Problem description: When the string "application" is part of a line below, that line should be copied.

Material for this exercise:
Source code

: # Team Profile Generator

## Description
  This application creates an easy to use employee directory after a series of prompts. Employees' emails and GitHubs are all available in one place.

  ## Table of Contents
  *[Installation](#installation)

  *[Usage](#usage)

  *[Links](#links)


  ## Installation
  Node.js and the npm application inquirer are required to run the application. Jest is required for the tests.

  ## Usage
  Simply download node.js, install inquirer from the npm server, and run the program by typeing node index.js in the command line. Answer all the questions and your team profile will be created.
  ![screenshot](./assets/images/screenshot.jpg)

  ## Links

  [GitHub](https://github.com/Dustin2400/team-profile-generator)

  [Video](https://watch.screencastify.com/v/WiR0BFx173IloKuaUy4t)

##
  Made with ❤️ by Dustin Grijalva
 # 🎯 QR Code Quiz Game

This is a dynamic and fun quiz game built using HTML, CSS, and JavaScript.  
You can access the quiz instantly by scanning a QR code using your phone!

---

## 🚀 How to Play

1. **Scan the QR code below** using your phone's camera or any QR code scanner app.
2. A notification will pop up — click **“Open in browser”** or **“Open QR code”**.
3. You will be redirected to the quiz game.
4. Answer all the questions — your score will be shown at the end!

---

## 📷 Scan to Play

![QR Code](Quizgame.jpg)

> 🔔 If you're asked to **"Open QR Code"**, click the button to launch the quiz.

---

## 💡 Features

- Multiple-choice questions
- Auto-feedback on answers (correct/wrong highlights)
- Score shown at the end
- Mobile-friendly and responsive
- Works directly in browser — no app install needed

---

Answer below:
  This application creates an easy to use employee directory after a series of prompts. Employees' emails and GitHubs are all available in one place.
  Node.js and the npm application inquirer are required to run the application. Jest is required for the tests.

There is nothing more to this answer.